1. these groups breed true for +/+, or +/t: |
|
2. these groups have a t-allele advantage: |
|
3. this group is sterile and goes extinct |
|
Groups that breed true for +/+ spawn off more groups that breed true and are more resistant to extinction relative to t-allele "infected" groups. The groups that have a t-allele will produce progeny with a greater incidence of the t-allele. Genetic drift, the random sampling of alleles might actually push some of the spawn of these groups over the top and they go to the "t/t and t/t" sterile state. Any sterile group goes extinct. Thus, t=alleles are being continually removed by a group extinction process. Groups that breed true for the wild type +-allele, have a strong group advantage, even over the groups in which the t-allele has an advantage. Eventually the t-allele will increase in frequency in such t-allele infested groups to the point where the spawn of such groups fall into the sterile category. In the case of the t-allele, group selection balances out the effects of genic selection and it leads to a lower frequency of the t-allele than one would expect if genic selection was the only force acting on the population.

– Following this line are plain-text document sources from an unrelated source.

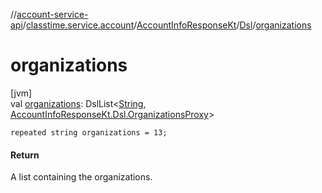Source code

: //[account-service-api](../../../../index.md)/[classtime.service.account](../../index.md)/[AccountInfoResponseKt](../index.md)/[Dsl](index.md)/[organizations](organizations.md)

# organizations

[jvm]\
val [organizations](organizations.md): DslList&lt;[String](https://kotlinlang.org/api/latest/jvm/stdlib/kotlin/-string/index.html), [AccountInfoResponseKt.Dsl.OrganizationsProxy](-organizations-proxy/index.md)&gt;

<code>repeated string organizations = 13;</code>

#### Return

A list containing the organizations.

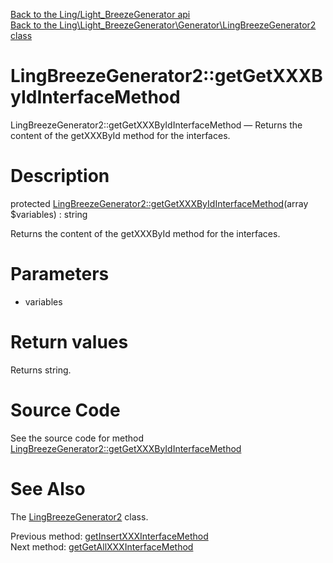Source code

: [Back to the Ling/Light_BreezeGenerator api](https://github.com/lingtalfi/Light_BreezeGenerator/blob/master/doc/api/Ling/Light_BreezeGenerator.md)<br>
[Back to the Ling\Light_BreezeGenerator\Generator\LingBreezeGenerator2 class](https://github.com/lingtalfi/Light_BreezeGenerator/blob/master/doc/api/Ling/Light_BreezeGenerator/Generator/LingBreezeGenerator2.md)


LingBreezeGenerator2::getGetXXXByIdInterfaceMethod
================



LingBreezeGenerator2::getGetXXXByIdInterfaceMethod — Returns the content of the getXXXById method for the interfaces.




Description
================


protected [LingBreezeGenerator2::getGetXXXByIdInterfaceMethod](https://github.com/lingtalfi/Light_BreezeGenerator/blob/master/doc/api/Ling/Light_BreezeGenerator/Generator/LingBreezeGenerator2/getGetXXXByIdInterfaceMethod.md)(array $variables) : string




Returns the content of the getXXXById method for the interfaces.




Parameters
================


- variables

    


Return values
================

Returns string.








Source Code
===========
See the source code for method [LingBreezeGenerator2::getGetXXXByIdInterfaceMethod](https://github.com/lingtalfi/Light_BreezeGenerator/blob/master/Generator/LingBreezeGenerator2.php#L2079-L2107)


See Also
================

The [LingBreezeGenerator2](https://github.com/lingtalfi/Light_BreezeGenerator/blob/master/doc/api/Ling/Light_BreezeGenerator/Generator/LingBreezeGenerator2.md) class.

Previous method: [getInsertXXXInterfaceMethod](https://github.com/lingtalfi/Light_BreezeGenerator/blob/master/doc/api/Ling/Light_BreezeGenerator/Generator/LingBreezeGenerator2/getInsertXXXInterfaceMethod.md)<br>Next method: [getGetAllXXXInterfaceMethod](https://github.com/lingtalfi/Light_BreezeGenerator/blob/master/doc/api/Ling/Light_BreezeGenerator/Generator/LingBreezeGenerator2/getGetAllXXXInterfaceMethod.md)<br>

A final example will serve to illustrate how strong group selection must be to overwhelm the force of individual selection. Michael Wade raised lines of Tribolium, flour beetles, under conditions conducive to group. Rather than propogate the lines by choosing the individuals which fared best under high and low density, he propogated lines from those collective groups that produced the highest density colonies. This differs from a classic artificial selection experiment in that one would choose those individuals in each group that performed the best in artificial selection. By choosing entire groups Wade was selecting a group that had the ensemble of genetic attributes that were conducive to self-limiting behaviors. He also raised other lines in which individual selection would be expected to predominate.
Over the long haul, he was successful in altering the "self-limiting capabilities" of the beetles and his lab experiments proved that group selection could alter the evolution of the species. But he was also careful to point out that there are very stringent conditions on the strength and efficacy of group selection. It helps to have small groups, rapid group generation time, and very strong group selection to overwhelm the force of natural selection. Wade also described how such group selection is related to kin selection and cannabilism.
Convincing cases of genic selection for some traits appear to be quite plausible. Should we consider behavioral traits subject to replicator selection? Tallying up the proportion of shared alleles, without regard to specific traits coded for by those alleles, as is the case for kin selection has a genic selection flavor to the arguments. Concepts of kin selection are central to understanding issues of cooperation which we will treat in greater detail in chapters on social evolution. On the other hand, individual selection envisioned by Darwin has great explanatory power when considering suites of whole-organism traits. In such cases, the emergent properties of genic interactions argue for phenotypic selection as the appropriate level to use when considering the interaction between behavioral traits and the rest of the phenotype.
Whether or not we should reduce all the levels of selection to the replicator is indeed debatable or perhaps even a matter of personal taste. Perhaps an eclectic approach to the issue of level of selection might be the most appropriate. Use theories of individual selection as a default hypothesis, and only consider genic, kin, or group selection as alternative hypotheses when arguments based on natural or sexual selection are not a satisfactory explanation of behaviors.